Danser le flamenco

Christine Diger relate magistralement la vie et l’œuvre d’une légende du flamenco (1). Manolo Marin est né le 22 avril 1936, à Séville, dans le bidonville Cerro del Aguila. Mercedes, femme de José, a mis au monde un petit Manolo. Les voisines accourues déclarent d’une seule voix : « Quel beau gosse, il promet ! On va en faire un danseur comme Oliver de Triana ! ». Cette déclaration populaire proclamée dans un climat d’arrestations et d’exécutions menées par les organisations militaires, phalangistes et carlistes du général Queipo de Llano, sera prophétique. 14000 Sévillans seront massacrés et « la terreur blanche finira par s’imposer ». Le 19 août, le poète Federico Garcia Lorca est assassiné, fusillé par les Phalangistes.
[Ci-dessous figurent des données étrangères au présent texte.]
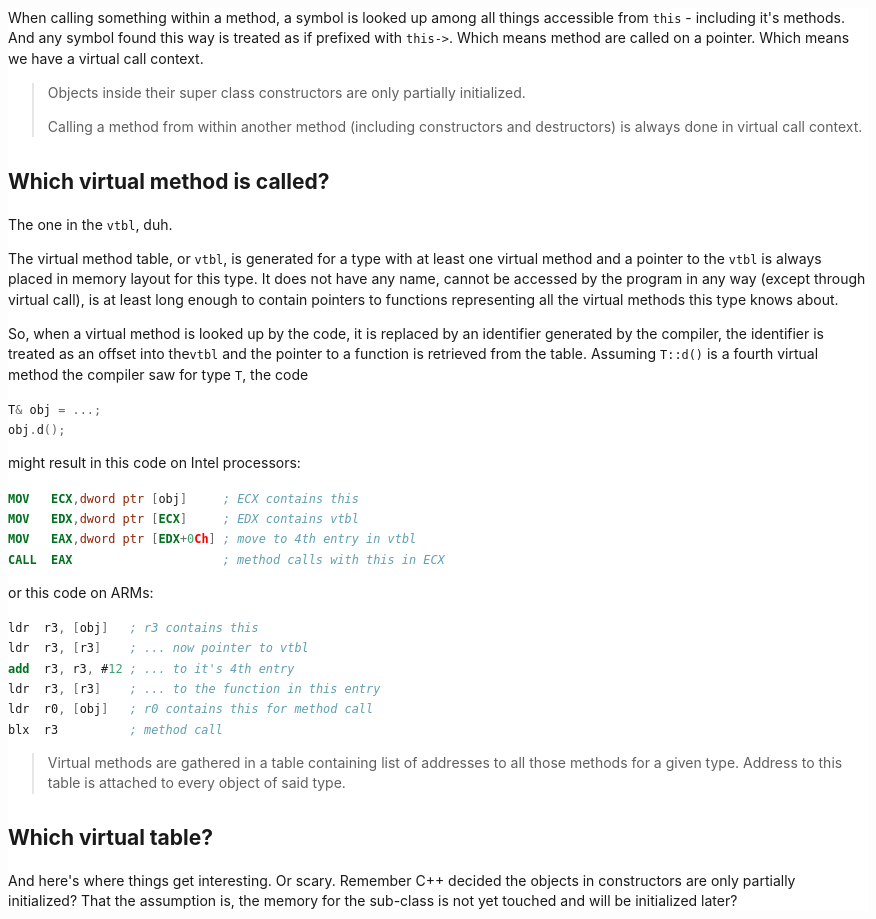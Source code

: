 When calling something within a method, a symbol is looked up among all things accessible from `this` - including it's methods. And any symbol found this way is treated as if prefixed with `this->`. Which means method are called on a pointer. Which means we have a virtual call context.

> Objects inside their super class constructors are only partially initialized.
> 
> Calling a method from within another method (including constructors and destructors) is always done in virtual call context.

## Which virtual method is called?

The one in the `vtbl`, duh.

The virtual method table, or `vtbl`, is generated for a type with at least one virtual method and a pointer to the `vtbl` is always placed in memory layout for this type. It does not have any name, cannot be accessed by the program in any way (except through virtual call), is at least long enough to contain pointers to functions representing all the virtual methods this type knows about.

So, when a virtual method is looked up by the code, it is replaced by an identifier generated by the compiler, the identifier is treated as an offset into the`vtbl` and the pointer to a function is retrieved from the table. Assuming `T::d()` is a fourth virtual method the compiler saw for type `T`, the code

```cpp
T& obj = ...;
obj.d();
```

might result in this code on Intel processors:

```nasm
MOV   ECX,dword ptr [obj]     ; ECX contains this    
MOV   EDX,dword ptr [ECX]     ; EDX contains vtbl  
MOV   EAX,dword ptr [EDX+0Ch] ; move to 4th entry in vtbl
CALL  EAX                     ; method calls with this in ECX 
```

or this code on ARMs:

```nasm
ldr  r3, [obj]   ; r3 contains this
ldr  r3, [r3]    ; ... now pointer to vtbl
add  r3, r3, #12 ; ... to it's 4th entry
ldr  r3, [r3]    ; ... to the function in this entry
ldr  r0, [obj]   ; r0 contains this for method call
blx  r3          ; method call
```

> Virtual methods are gathered in a table containing list of addresses to all those methods for a given type. Address to this table is attached to every object of said type.

## Which virtual table?

And here's where things get interesting. Or scary. Remember C++ decided the objects in constructors are only partially initialized? That the assumption is, the memory for the sub-class is not yet touched and will be initialized later?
Malgré ce contexte social dramatique, le petit Manolo grandit dans Triana, quartier de marins, d’ouvriers des faïenceries, céramistes et forgerons. Son rêve, son obsession, c’est la danse. Pour cela, il faudrait suivre des cours à l’académie Realito… que papa José, avec sa modique solde, ne peut régler. La grand-mère paternelle, épicière, payera les cours de la grande sœur Patrocino. À 7 ans, Manolo sort de sa timidité et, avec elle, il franchit le pont sur le Guadalquivir pour rencontrer le maître de danse. Il est fasciné par son discours qui insiste sur la personnalité et le caractère. Le maître décèle chez lui des aptitudes exceptionnelles. Il connaît déjà tous les pas de la siriguiya. Mercedes se prive de nourriture pour encourager ses enfants. Le quartier est trop pauvre. Mercedes accompagnera Patro à Barcelone. Deux jours de train et toute l’Espagne des défavorisés affluent là-bas. Patro et Manolo se produisent dans les cafés, théâtres, cinémas, restaurants, sous le nom de Los Chavalillos Sevillanos. Leur flamenco est passionné, sans concession. Ils dansent fandango, jota, verdiales, rondeña, alegria. Ils sont demandés en France, Japon, Mexique, Canada, Argentine, Allemagne, Italie. Manolo revient à Séville, en 1974, et fonde son académie. À 80 ans, il danse encore. Un livre éblouissant pour les amoureux de cet art venu du fond des âges.

(1) « Tout ce que je veux c’est danser» – Christine Diger – Éditions Atlantica – mars 2017- 19 €.